When I first read this, I thought, "Hah, hah, very funny. I knew noone was going to write a real game for this silly LSN thing."

But...

This is a real game.

...or at least the seed of one. It's certainly worth trying out.

12:05 PM  
Blogger Jonathan Walton said...

Thanks, Fred. I hope people can get some IRC or chat play in soon, so we can see how it works in practice.

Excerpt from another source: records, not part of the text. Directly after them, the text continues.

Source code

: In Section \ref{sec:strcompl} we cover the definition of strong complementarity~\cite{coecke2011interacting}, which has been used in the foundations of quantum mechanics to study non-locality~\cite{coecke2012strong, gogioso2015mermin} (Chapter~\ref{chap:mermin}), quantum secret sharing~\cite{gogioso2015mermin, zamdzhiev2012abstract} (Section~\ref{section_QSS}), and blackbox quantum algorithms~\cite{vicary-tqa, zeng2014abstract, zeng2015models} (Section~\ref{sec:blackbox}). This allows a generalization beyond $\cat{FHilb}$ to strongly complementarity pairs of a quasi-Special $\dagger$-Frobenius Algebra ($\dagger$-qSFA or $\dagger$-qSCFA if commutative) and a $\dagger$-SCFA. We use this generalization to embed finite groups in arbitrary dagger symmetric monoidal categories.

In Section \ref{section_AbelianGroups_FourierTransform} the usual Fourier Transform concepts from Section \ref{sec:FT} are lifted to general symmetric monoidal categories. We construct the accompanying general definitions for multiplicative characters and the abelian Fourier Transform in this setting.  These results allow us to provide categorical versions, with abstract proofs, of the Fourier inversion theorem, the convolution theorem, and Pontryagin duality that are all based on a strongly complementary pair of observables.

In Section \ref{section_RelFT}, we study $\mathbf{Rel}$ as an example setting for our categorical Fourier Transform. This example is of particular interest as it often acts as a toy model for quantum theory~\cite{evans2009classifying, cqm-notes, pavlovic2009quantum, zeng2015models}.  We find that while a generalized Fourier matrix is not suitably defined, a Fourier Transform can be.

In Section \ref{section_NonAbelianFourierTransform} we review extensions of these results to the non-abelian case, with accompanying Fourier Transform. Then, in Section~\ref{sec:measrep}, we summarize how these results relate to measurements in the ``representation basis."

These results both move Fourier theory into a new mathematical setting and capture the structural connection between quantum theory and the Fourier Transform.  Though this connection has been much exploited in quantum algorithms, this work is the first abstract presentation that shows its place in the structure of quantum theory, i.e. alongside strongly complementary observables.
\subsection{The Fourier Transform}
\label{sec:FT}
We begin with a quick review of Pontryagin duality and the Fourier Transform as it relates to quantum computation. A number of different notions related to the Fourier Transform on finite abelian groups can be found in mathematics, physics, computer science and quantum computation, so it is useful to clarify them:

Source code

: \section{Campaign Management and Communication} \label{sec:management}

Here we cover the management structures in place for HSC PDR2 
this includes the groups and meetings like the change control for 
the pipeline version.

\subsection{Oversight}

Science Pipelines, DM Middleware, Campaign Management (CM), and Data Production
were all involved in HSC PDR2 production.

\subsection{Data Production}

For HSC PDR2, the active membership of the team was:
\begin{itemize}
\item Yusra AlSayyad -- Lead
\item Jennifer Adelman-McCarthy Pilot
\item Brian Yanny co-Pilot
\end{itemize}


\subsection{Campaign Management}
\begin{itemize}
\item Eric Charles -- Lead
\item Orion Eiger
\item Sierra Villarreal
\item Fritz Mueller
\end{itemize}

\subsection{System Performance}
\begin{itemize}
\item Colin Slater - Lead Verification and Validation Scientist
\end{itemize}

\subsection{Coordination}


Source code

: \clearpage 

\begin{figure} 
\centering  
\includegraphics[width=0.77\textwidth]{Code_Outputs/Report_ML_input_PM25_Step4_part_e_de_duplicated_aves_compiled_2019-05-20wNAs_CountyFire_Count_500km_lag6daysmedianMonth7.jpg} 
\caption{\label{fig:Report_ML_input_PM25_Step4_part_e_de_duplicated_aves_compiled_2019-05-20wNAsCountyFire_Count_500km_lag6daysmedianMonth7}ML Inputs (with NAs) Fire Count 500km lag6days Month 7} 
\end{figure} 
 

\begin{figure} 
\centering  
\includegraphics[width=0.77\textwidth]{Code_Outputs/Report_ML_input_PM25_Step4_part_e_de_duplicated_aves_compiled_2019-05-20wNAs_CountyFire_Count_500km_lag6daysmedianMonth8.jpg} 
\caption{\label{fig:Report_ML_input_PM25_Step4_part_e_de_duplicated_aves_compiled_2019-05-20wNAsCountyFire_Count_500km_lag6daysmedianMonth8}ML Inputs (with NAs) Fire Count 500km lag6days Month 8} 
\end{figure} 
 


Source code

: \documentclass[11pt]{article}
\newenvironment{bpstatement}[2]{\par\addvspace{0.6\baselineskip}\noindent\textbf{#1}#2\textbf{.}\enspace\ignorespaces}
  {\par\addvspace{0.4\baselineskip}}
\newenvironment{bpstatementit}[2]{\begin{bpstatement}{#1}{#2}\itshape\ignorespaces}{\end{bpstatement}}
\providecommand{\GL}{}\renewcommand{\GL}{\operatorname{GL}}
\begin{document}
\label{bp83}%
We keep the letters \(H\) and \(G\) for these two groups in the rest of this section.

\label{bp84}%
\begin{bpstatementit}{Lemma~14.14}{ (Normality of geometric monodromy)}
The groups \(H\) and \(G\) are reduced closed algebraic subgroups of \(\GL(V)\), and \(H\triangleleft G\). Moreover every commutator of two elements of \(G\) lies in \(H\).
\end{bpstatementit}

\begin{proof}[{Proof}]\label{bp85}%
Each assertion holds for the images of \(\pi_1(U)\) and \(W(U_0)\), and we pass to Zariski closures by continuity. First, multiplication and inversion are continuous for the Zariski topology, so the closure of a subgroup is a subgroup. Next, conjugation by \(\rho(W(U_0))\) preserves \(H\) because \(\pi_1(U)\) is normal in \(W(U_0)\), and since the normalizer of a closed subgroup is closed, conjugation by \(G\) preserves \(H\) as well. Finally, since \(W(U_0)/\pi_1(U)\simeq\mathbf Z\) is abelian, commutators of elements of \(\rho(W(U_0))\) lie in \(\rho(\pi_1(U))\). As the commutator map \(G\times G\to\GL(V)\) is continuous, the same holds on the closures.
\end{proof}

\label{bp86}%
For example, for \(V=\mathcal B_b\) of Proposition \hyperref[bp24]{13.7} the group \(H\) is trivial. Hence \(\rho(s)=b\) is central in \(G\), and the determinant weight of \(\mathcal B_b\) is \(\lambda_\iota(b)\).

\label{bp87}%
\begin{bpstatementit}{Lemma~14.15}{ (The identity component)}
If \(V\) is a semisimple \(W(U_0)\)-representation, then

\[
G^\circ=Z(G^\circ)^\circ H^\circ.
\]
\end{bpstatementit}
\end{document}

It could concievably be more complex than this, offering many more possible contribution structures (ala Polaris), but I like the simplicity and open-endedness of the current version.

Well have to find out.

1:12 PM  
Blogger Mo said...

Neato! I like it!

I also like that it could conceivably be played anywhere, without prep or props... say, on a long train ride (if you were willing to risk eavesdroppers) or on the beach at the cottage.

3:35 PM  
Blogger Jonathan Walton said...

The long train ride version would probably have to avoid descriptions of hot girl-on-girl action, but, yeah, it's meant to be a pretty universal game. I suppose, even on your train ride, you could pass a notebook back and forth and write your hawt decriptions on it, if you wanted to be descrete in your fun.

6:19 PM  
Blogger Mark Causey said...

Really neat! I'd like to make one comment that came to mind:

Kublai Khan should only have so much fight in him. Kazekami Kyoko should also want him to hear all she wants to see before he passes on. Maybe, Khan only has so many of the 'overrides' where he deflects her assertions, and the more he uses the closer he gets to that final exchange of lines. Kyoko can choose to bolster him with some ego boosting statements or somesuch. It would basically be an Hit Points concept, where > 0 is alive and = 0 is endgame; refusals decreasing the HP and ego flattering raising the HP.

1:17 PM  
Blogger Jonathan Walton said...

Hmm, not a bad idea. I worry a little about delving too much into My Life with Master territory, with traits that get raised and lowered based on player actions, but I could see having a limited number of unique contributions that players could "expend" to create certain effects.

So you might have a chain that goes:

1. Statement A
2. Statement B
3. "I feel my life ebbing away."
4. "Thus cuckold, I depart."

And you can work through that chain at varying speeds or whatever.

3:27 PM  
Anonymous Nir Shiffer said...

I like it. I think I'll go playtest it now.

Now, if only all these 'ritual phrases' games were more easily translatable to Hebrew...

6:04 AM  
Blogger Jonathan Walton said...

Dude, if you want to play it in Hebrew, just translate the phrases and structures yourself, into something appropriate. KkKkKKK is sorta based on the conversations between Marco Polo and Kublai Khan in Italian author Italo Calvino's Invisible Cities, which I'm sure has been translated into Hebrew. Pick up a copy if you need some literary inspiration.

If you play it in English, keep a log for me and post it somewhere so I can read it!

8:11 AM  
Blogger Victor Gijsbers said...

Shame on me for only seeing this now!

10:57 AM  
Blogger Jonathan Walton said...

Yeah, dude, this is from January and is critical to what I did later in Waiting/Tea.

11:28 AM  
Blogger Victor Gijsbers said...

They are now both officially high on my ToGame-list. I'll let you know how it went when I've actually played them. (Hm - by the way, if KKKKK is meant for chat-based play, maybe you are interested in playing it with me?)

5:37 AM  
Blogger Jonathan Walton said...

I'd be totally up for playing. Just let me know when and where.